Records supplied>
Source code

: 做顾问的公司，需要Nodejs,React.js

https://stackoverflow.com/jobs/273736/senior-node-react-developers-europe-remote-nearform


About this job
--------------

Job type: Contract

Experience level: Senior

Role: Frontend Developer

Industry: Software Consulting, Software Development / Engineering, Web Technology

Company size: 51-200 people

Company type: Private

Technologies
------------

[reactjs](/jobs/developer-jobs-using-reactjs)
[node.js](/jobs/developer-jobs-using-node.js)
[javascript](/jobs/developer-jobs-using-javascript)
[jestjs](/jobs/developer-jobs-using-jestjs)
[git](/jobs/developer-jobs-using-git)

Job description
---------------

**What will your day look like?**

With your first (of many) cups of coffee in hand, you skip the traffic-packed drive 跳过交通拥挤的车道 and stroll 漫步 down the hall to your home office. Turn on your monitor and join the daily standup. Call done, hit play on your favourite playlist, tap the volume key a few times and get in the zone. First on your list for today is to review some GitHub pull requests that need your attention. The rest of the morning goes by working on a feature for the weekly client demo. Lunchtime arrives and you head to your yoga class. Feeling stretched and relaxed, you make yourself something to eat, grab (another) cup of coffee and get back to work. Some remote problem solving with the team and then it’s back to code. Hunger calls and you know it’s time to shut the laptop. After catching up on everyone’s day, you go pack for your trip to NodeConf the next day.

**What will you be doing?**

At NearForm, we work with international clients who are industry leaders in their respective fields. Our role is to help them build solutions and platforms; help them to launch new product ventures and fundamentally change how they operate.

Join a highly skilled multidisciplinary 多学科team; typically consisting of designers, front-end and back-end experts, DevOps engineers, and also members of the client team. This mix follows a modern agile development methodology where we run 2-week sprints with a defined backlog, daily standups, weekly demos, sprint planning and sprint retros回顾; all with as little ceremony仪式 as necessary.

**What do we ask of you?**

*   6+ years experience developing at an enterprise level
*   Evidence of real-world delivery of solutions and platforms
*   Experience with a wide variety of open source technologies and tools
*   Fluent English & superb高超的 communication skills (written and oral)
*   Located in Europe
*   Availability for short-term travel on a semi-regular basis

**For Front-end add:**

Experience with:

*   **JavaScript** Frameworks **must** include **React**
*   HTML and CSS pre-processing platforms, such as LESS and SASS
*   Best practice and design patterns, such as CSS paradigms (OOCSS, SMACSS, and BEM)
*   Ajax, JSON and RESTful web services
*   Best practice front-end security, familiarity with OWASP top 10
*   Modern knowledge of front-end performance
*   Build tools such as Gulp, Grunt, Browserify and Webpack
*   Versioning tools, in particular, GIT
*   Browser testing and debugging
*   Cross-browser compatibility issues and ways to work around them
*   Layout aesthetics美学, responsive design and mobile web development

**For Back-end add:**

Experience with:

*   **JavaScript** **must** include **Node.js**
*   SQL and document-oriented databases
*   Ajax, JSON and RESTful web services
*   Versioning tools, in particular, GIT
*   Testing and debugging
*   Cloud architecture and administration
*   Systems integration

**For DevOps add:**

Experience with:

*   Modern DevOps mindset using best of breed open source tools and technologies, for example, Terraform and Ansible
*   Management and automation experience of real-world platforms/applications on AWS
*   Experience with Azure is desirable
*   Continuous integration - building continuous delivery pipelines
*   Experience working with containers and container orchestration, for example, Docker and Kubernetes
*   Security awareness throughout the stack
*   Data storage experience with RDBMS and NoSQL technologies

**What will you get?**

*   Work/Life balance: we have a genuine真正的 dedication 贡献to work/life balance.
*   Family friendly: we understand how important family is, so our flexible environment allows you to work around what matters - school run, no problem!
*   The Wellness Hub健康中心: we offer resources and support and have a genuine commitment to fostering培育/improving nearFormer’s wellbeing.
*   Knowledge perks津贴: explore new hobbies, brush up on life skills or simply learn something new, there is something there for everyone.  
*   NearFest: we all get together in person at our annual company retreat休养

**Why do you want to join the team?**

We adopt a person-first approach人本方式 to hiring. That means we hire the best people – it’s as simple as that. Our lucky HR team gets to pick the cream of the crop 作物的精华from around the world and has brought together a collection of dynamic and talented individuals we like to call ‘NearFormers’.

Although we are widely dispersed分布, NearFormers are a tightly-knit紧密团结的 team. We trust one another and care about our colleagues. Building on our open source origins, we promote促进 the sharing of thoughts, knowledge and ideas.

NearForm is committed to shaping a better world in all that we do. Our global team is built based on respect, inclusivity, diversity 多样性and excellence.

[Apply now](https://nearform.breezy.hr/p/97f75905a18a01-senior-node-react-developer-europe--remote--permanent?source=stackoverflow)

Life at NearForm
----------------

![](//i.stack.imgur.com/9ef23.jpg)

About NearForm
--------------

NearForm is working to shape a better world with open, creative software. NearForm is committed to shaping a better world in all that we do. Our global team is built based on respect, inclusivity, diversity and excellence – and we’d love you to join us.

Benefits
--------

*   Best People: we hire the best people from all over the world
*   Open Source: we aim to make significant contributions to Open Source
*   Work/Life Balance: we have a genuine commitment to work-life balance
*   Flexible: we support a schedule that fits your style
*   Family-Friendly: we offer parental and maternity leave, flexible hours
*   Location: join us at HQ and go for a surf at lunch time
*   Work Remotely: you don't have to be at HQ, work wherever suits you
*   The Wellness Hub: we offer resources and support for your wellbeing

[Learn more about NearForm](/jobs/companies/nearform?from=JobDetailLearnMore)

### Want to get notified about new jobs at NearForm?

---

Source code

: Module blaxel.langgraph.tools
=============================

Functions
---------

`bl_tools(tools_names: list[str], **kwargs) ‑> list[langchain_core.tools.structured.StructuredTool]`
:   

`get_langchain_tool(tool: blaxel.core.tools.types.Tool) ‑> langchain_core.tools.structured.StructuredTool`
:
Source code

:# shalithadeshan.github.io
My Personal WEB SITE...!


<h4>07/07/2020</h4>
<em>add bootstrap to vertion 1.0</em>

...

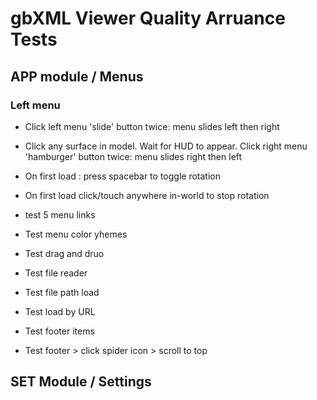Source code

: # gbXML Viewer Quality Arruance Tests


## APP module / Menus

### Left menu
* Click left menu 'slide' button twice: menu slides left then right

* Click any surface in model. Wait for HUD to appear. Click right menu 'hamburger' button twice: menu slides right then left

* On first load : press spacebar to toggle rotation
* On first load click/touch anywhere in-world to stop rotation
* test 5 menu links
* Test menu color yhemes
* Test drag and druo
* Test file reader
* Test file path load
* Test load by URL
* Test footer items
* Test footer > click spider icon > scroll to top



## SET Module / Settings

Problem statement> Using the listing above, return word for word each line from the one that has "diversity 多样性and excellence." through the one that has "### Want to", and no line outside that range.

Solution to this problem>
NearForm is committed to shaping a better world in all that we do. Our global team is built based on respect, inclusivity, diversity 多样性and excellence.

[Apply now](https://nearform.breezy.hr/p/97f75905a18a01-senior-node-react-developer-europe--remote--permanent?source=stackoverflow)

Life at NearForm
----------------

![](//i.stack.imgur.com/9ef23.jpg)

About NearForm
--------------

NearForm is working to shape a better world with open, creative software. NearForm is committed to shaping a better world in all that we do. Our global team is built based on respect, inclusivity, diversity and excellence – and we’d love you to join us.

Benefits
--------

*   Best People: we hire the best people from all over the world
*   Open Source: we aim to make significant contributions to Open Source
*   Work/Life Balance: we have a genuine commitment to work-life balance
*   Flexible: we support a schedule that fits your style
*   Family-Friendly: we offer parental and maternity leave, flexible hours
*   Location: join us at HQ and go for a surf at lunch time
*   Work Remotely: you don't have to be at HQ, work wherever suits you
*   The Wellness Hub: we offer resources and support for your wellbeing

[Learn more about NearForm](/jobs/companies/nearform?from=JobDetailLearnMore)

### Want to get notified about new jobs at NearForm?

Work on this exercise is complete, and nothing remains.